Oberbürgermeister Belit Onay: "Auch wenn es hinsichtlich der Zufriedenheit der City eine leichte Verschlechterung gab, gibt es auch viel Licht. Etwa mit Blick auf das tolle gastronomische Angebot, die Erreichbarkeit, den Zuwachs beim Fahrradverkehr, der Nutzung des ÖPNV oder auch die Einkaufsmöglichkeiten. Klar ist, dass es insbesondere im nichtkommerziellen Bereich Verbesserungen geben muss, etwa bei der Aufenthaltsqualität. Die Innenstadt kann aber trotz Online-Konkurrenz bestehen und hat eine Zukunft."

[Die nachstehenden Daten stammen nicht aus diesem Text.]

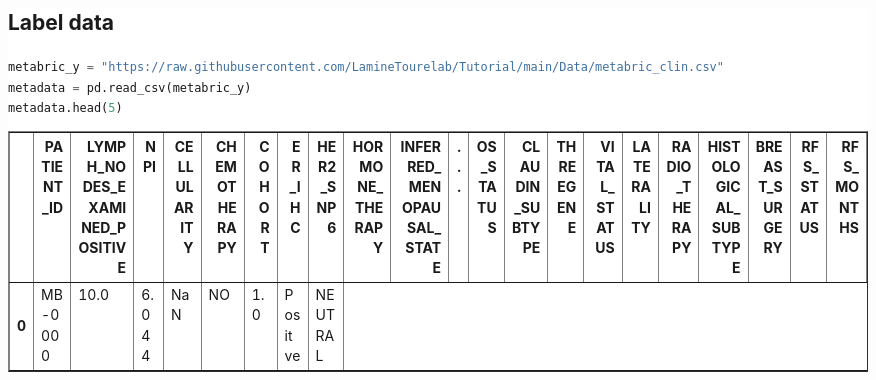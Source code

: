 

## Label data 


```python
metabric_y = "https://raw.githubusercontent.com/LamineTourelab/Tutorial/main/Data/metabric_clin.csv"
metadata = pd.read_csv(metabric_y)
metadata.head(5)
```




<div>
<style scoped>
    .dataframe tbody tr th:only-of-type {
        vertical-align: middle;
    }

    .dataframe tbody tr th {
        vertical-align: top;
    }

    .dataframe thead th {
        text-align: right;
    }
</style>
<table border="1" class="dataframe">
  <thead>
    <tr style="text-align: right;">
      <th></th>
      <th>PATIENT_ID</th>
      <th>LYMPH_NODES_EXAMINED_POSITIVE</th>
      <th>NPI</th>
      <th>CELLULARITY</th>
      <th>CHEMOTHERAPY</th>
      <th>COHORT</th>
      <th>ER_IHC</th>
      <th>HER2_SNP6</th>
      <th>HORMONE_THERAPY</th>
      <th>INFERRED_MENOPAUSAL_STATE</th>
      <th>...</th>
      <th>OS_STATUS</th>
      <th>CLAUDIN_SUBTYPE</th>
      <th>THREEGENE</th>
      <th>VITAL_STATUS</th>
      <th>LATERALITY</th>
      <th>RADIO_THERAPY</th>
      <th>HISTOLOGICAL_SUBTYPE</th>
      <th>BREAST_SURGERY</th>
      <th>RFS_STATUS</th>
      <th>RFS_MONTHS</th>
    </tr>
  </thead>
  <tbody>
    <tr>
      <th>0</th>
      <td>MB-0000</td>
      <td>10.0</td>
      <td>6.044</td>
      <td>NaN</td>
      <td>NO</td>
      <td>1.0</td>
      <td>Positve</td>
      <td>NEUTRAL</td>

Wirtschafts- und Umweltdezernentin Anja Ritschel: "Die Ergebnisse bestätigen die Resilienz der Innenstadt, zeigen aber auch die Potentiale auf. Die Stadtverwaltung hat sich bereits auf den Weg gemacht, die Innenstadt zu stärken. Beispielsweise wird das neue Innenstadtmanagement, welches sich gerade im Aufbau befindet, neue Impulse für die City entwickeln und alle Akteur*innen der City unterstützen. Und durch Maßnahmen wie den Umbau der Prinzenstraße wird die Aufenthaltsqualität in der Innenstadt kontinuierlich verbessert. Hier werden wir weiter ansetzen."

Zur Untersuchung:
Die Studie „Vitale Innenstädte 2024“, die im Shop des IFH KÖLN verfügbar ist, fasst die Ergebnisse auf bundesweiter Ebene zusammen. Ergänzt wird sie durch einen Handlungsleitfaden zur Vitalisierung von Innenstädten, abgeleiteten sieben Regeln für die örtliche Innenstadtvitalisierung und rund 50 Maßnahmensteckbriefen als Inspiration für die aktive Gestaltung örtlicher Vitalisierung. Die Studie enthält damit eine Toolbox für datengestütztes und zielgerichtetes Zentrenmanagement.
Hinweis: Die detaillierten Untersuchungsergebnisse liegen exklusiv bei der Landeshauptstadt Hannover und sind dort bei Interesse anzufragen.